The four-day Supreme Court hearing this week, one of the longest in the top court’s history, is the most detailed examination of the notwithstanding clause since the Charter became part of the Constitution in 1982. The eventual judgment will likely shape the boundaries between government powers and Canadians’ rights for years to come.
On Tuesday, Quebec government lawyer Isabelle Brunet said the notwithstanding clause was a crucial political compromise in the early 1980s that led to the patriation of Canada’s Constitution, and the top court should not tamper with it.
The case weighs Canadians' Charter rights against government power.Sean Kilpatrick/The Canadian Press
When governments use the clause, there is no role for the courts to intervene, Ms. Brunet said. It was a direct response to the six groups challenging Bill 21, who argued on Monday that the law should be struck down and the Supreme Court should impose limits on the clause, as well as allow judges to issue rulings on rights violations.

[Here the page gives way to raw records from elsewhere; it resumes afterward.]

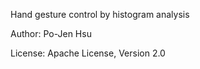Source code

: Hand gesture control by histogram analysis

Author: Po-Jen Hsu

License: Apache License, Version 2.0
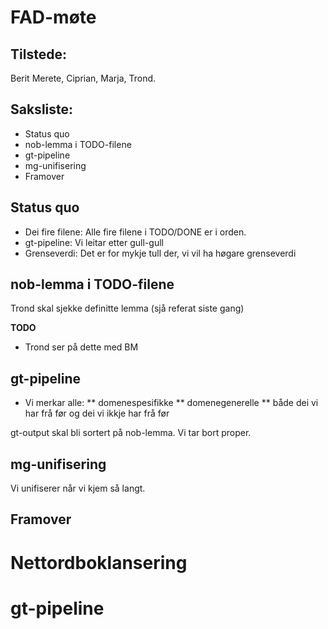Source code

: # FAD-møte


## Tilstede:


Berit Merete, Ciprian, Marja, Trond.


## Saksliste:


* Status quo
* nob-lemma i TODO-filene
* gt-pipeline
* mg-unifisering
* Framover




## Status quo


* Dei fire filene: Alle fire filene i TODO/DONE er i orden.
* gt-pipeline: Vi leitar etter gull-gull
* Grenseverdi: Det er for mykje tull der, vi vil ha høgare grenseverdi


## nob-lemma i TODO-filene


Trond skal sjekke definitte lemma (sjå referat siste gang)


**TODO**
* Trond ser på dette med BM


## gt-pipeline


* Vi merkar alle:
** domenespesifikke
** domenegenerelle
** både dei vi har frå før og dei vi ikkje har frå før


gt-output skal bli sortert på nob-lemma. Vi tar bort proper.


## mg-unifisering


Vi unifiserer når vi kjem så langt.


## Framover


# Nettordboklansering
# gt-pipeline



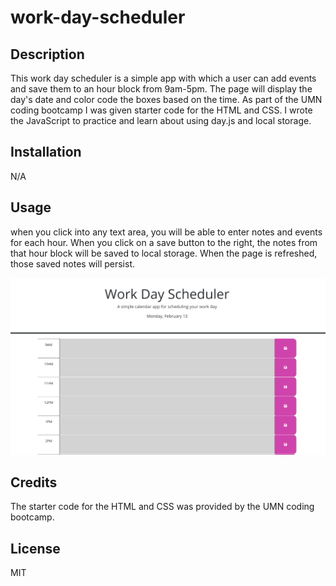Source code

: # work-day-scheduler

## Description

This work day scheduler is a simple app with which a user can add events and save them to an hour block from 9am-5pm. The page will display the day's date and color code the boxes based on the time. 
As part of the UMN coding bootcamp I was given starter code for the HTML and CSS. I wrote the JavaScript to practice and learn about using day.js and local storage. 

## Installation

N/A

## Usage

when you click into any text area, you will be able to enter notes and events for each hour. When you click on a save button to the right, the notes from that hour block will be saved to local storage. When the page is refreshed, those saved notes will persist.

![app screenshot](assets/images/wds-screenshot.png)

## Credits

The starter code for the HTML and CSS was provided by the UMN coding bootcamp.
## License

MIT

“It is not up to the court to answer a political question that does not concern the courts,” Ms. Brunet told the seven judges of the Supreme Court who are hearing the landmark case.
The heart of the hearing on Tuesday was the judges’ interest in exploring a possible expansion of a 1988 precedent. In a case called Ford, where the notwithstanding clause was a small part, the Supreme Court had approved governments’ mostly unfettered use of the Charter override tool.
Yet, in recent years, there has been a legal debate about whether the Ford decision had answered all questions about the clause.
On Monday, when challengers of Bill 21 called for the Supreme Court to reconsider the Ford precedent, the judges had sounded wary of touching Ford’s core finding – that governments can use the notwithstanding clause as they see fit.
Can governments ignore Charter rights? Supreme Court to weigh tough questions in Bill 21 case
On Tuesday, however, the three Quebec judges asked a series of questions on what are called judicial declarations. This would allow a court to declare a violation of rights, even if a law is protected by the notwithstanding clause and is allowed to stand.
Quebec, and other conservative-led provinces such as Ontario and Alberta, are resolutely against the idea. They argue the clause fully shuts out any role for the courts. But others, including the federal government, British Columbia and Manitoba, support judicial declarations.
The questions from the bench on Tuesday were led by Justice Nicholas Kasirer. He was law school dean at McGill University in the 2000s before he became a judge in Quebec. He was named to the Supreme Court in 2019.
In one question about judicial declarations, he asked whether the court might “complement rather than change” the Ford precedent.
Chief Justice Richard Wagner, who is from Montreal and has deep Quebec roots, in a question on Tuesday touched on what some Bill 21 challengers had said on Monday: that a declaration of a rights violation from a judge could “inform the electorate” and provide a role for judicial review when the notwithstanding clause is used.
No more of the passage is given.